What’s next for ransomware?

Dan Norman, from the ISF considers what the future of ransomware holds for companies around the globe.

Companies globally are acknowledging ransomware as a key threat and cross-border law enforcement are challenging threat actors more proactively… However, attackers will slowly but surely be forced to overcome these challenges; for example, recently the Lockbit ransomware gang has developed a malicious bug bounty programme, taking a community-led approach to identifying flaws and improving attack vectors for nefarious means.

So what about the next three to five years? Where next for ransomware? As ransomware becomes more popular and well-known, attackers will have to adapt their techniques, leading to triple-pronged attacks with greater levels of extortion, exfiltration of data, encryption and threatening their targets into submission. The future of ransomware will be bleak, far more surreptitious, discerning and dangerous.

The current landscape

Ransomware, in its current format, is considered a double attack technique: attackers can 1) encrypt the data and 2) extort the target at the same time. Ransomware has been incredibly successful throughout recent history, especially in the 2010s and 2020s.

In 2011 a wave of screen locking ransomware hit organisations across Europe and the US; in 2013 Cryptolocker became one of the first modern-day industrialised ransomware campaigns; In 2017 Wannacry became the first nation-state-sponsored ransomware campaign; and now cases like Maze, REvil, Conti and others perform double extortion – slowly exfiltrating data from the network and encrypting files, making the response for organisations a real challenge – pay the ransom and hope the attacker returns the stolen files or decrypts them… or face the damage.

Shifting sands

Trend analysis suggests that attackers will shift their business models to expand into triple extortion techniques: exfiltrate the data, encrypt the files, then threaten the targets into submission.

Attackers will take a more progressive and persistent attack approach, entering corporate networks, stealing data slowly and staying under the radar, encrypting selectively. Attack methods are expected to shift away from easier-to-detect, widely dispersed techniques to a more crafted, bespoke model.
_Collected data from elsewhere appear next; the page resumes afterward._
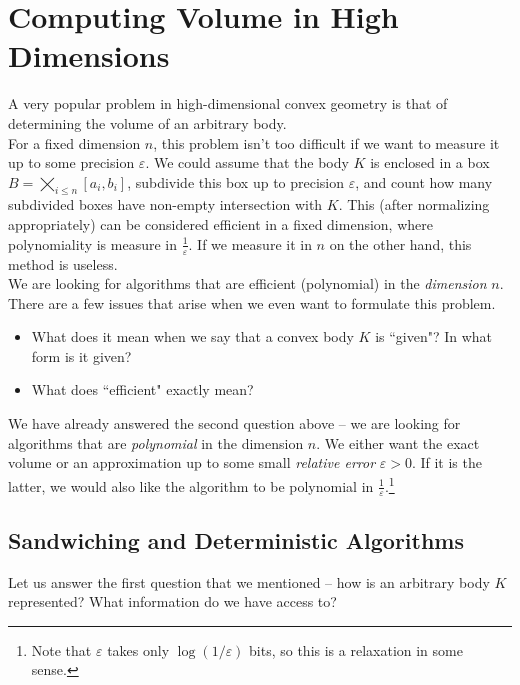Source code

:\section{Computing Volume in High Dimensions}

A very popular problem in high-dimensional convex geometry is that of determining the volume of an arbitrary body.\\

For a fixed dimension $n$, this problem isn't too difficult if we want to measure it up to some precision $\varepsilon$. We could assume that the body $K$ is enclosed in a box $B=\bigtimes_{i\leq n}[a_i,b_i]$, subdivide this box up to precision $\varepsilon$, and count how many subdivided boxes have non-empty intersection with $K$. This (after normalizing appropriately) can be considered efficient in a fixed dimension, where polynomiality is measure in $\frac{1}{\varepsilon}$. If we measure it in $n$ on the other hand, this method is useless.\\
We are looking for algorithms that are efficient (polynomial) in the \textit{dimension} $n$.\\

There are a few issues that arise when we even want to formulate this problem.
\begin{itemize}
    \item What does it mean when we say that a convex body $K$ is ``given"? In what form is it given?
    \item What does ``efficient" exactly mean?
\end{itemize}

We have already answered the second question above -- we are looking for algorithms that are \textit{polynomial} in the dimension $n$. We either want the exact volume or an approximation up to some small \textit{relative error} $\varepsilon>0$. If it is the latter, we would also like the algorithm to be polynomial in $\frac{1}{\varepsilon}$.\footnote{Note that $\varepsilon$ takes only $\log(1/\varepsilon)$ bits, so this is a relaxation in some sense.}

\subsection{Sandwiching and Deterministic Algorithms}
\label{subsec: sandwiching and deterministic algorithms}

Let us answer the first question that we mentioned -- how is an arbitrary body $K$ represented? What information do we have access to?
Targets will typically be selected based on factors such as strength of defence, levels of insurance cover and likely appetite for paying as well as their profile and prominence. The extortionists will likely focus on intimidating the subjects of stolen data privately and publicly, as well as the victim organisation, with the intention of applying direct and indirect pressures upon both groups to pay.

They will likely threaten – and not hesitate – to auction intellectual property to the highest bidder. They will also continue to leak small fragments of sensitive information into the public domain to create further tension and angst in the wider community, making the response incredibly challenging.

The challenge for security practitioners

Many security practitioners believe that their ability to effectively respond will become more complex and challenging over the next few years, especially when regulators force organisations to immediately disclose attacks.

Moreover, nation states that impose sanctions that actually inhibit the payments of ransoms to certain actors mean if corporate devices or data is encrypted, they cannot actually respond with any conviction. Over the last few years organisations have focused on taking out cyber or ransomware insurance to protect against this threat, but another trend is suggesting that insurance providers are limiting payment coverage, making it even harder to mitigate the risk.

Proactive measures

Organisations are slowly but surely investing in protective, detective and responsive controls to mitigate the risk of ransomware, but as the threat adapts, organisations will have to become more resilient and proactive. Organisations should:

  • Ensure the subject of ransomware has been socialised with the board and then understand your level of cyber hygiene versus the threat.
  • Review existing organisational cyber incident and crisis response protocols, and complete simulation exercises to test efficacy.
  • Identify data sources most likely to be hit by targeted extortion attacks (e.g. mission critical data assets, intellectual property).
  • Prepare, implement and actively maintain an organisational playbook for responding to extortion attacks.
  • Revisit security architecture to ensure appropriate network segmentation to protect mission-critical data assets, such as considering a strategy of zero trust.